• The problem
Reproduce each line from the records that holds "program".

• Collected data
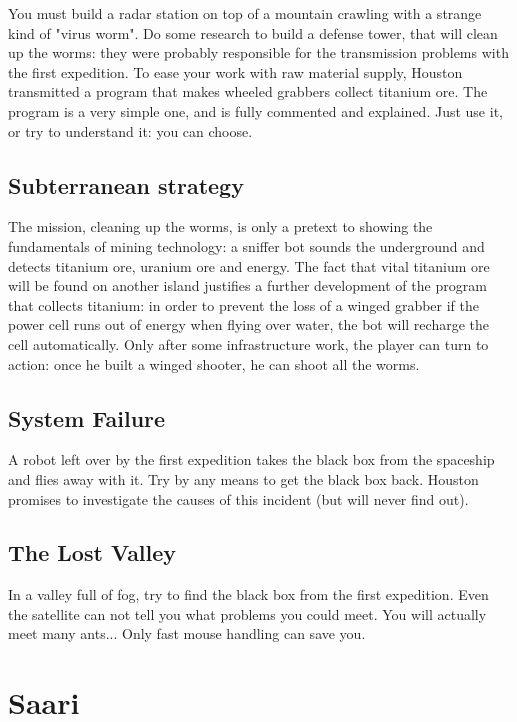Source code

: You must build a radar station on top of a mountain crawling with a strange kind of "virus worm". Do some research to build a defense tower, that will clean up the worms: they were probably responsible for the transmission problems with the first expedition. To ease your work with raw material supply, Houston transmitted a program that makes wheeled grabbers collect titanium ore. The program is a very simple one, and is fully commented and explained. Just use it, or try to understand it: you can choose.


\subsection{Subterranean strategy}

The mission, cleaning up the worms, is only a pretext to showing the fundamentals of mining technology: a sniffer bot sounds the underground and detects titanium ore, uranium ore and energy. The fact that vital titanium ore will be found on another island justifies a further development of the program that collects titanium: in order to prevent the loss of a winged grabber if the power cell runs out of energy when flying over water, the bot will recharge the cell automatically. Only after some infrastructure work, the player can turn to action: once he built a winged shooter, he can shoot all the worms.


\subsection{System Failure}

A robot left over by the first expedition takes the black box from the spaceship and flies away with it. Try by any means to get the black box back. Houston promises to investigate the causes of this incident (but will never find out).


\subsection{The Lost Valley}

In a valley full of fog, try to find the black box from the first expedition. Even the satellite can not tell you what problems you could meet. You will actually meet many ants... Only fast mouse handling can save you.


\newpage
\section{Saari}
---
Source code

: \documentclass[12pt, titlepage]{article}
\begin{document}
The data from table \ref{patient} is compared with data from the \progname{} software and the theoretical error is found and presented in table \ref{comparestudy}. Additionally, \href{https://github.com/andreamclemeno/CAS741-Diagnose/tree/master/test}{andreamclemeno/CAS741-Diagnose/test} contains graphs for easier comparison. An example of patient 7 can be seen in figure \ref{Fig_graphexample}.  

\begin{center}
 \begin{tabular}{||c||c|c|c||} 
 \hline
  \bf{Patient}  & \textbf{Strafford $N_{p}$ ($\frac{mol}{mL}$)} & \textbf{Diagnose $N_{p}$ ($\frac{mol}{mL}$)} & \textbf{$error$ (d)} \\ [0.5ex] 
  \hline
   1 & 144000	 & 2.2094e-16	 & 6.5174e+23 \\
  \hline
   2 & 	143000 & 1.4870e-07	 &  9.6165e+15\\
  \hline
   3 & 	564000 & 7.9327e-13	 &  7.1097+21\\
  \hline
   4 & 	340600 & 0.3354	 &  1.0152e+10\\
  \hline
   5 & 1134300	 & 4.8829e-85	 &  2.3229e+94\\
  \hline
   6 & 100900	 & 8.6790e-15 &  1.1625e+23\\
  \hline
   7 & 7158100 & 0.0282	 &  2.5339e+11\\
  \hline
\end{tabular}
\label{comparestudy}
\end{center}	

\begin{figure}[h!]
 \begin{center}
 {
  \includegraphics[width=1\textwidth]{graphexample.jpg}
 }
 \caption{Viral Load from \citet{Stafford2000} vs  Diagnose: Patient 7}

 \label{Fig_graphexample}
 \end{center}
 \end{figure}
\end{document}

• Your response
: You must build a radar station on top of a mountain crawling with a strange kind of "virus worm". Do some research to build a defense tower, that will clean up the worms: they were probably responsible for the transmission problems with the first expedition. To ease your work with raw material supply, Houston transmitted a program that makes wheeled grabbers collect titanium ore. The program is a very simple one, and is fully commented and explained. Just use it, or try to understand it: you can choose.
The mission, cleaning up the worms, is only a pretext to showing the fundamentals of mining technology: a sniffer bot sounds the underground and detects titanium ore, uranium ore and energy. The fact that vital titanium ore will be found on another island justifies a further development of the program that collects titanium: in order to prevent the loss of a winged grabber if the power cell runs out of energy when flying over water, the bot will recharge the cell automatically. Only after some infrastructure work, the player can turn to action: once he built a winged shooter, he can shoot all the worms.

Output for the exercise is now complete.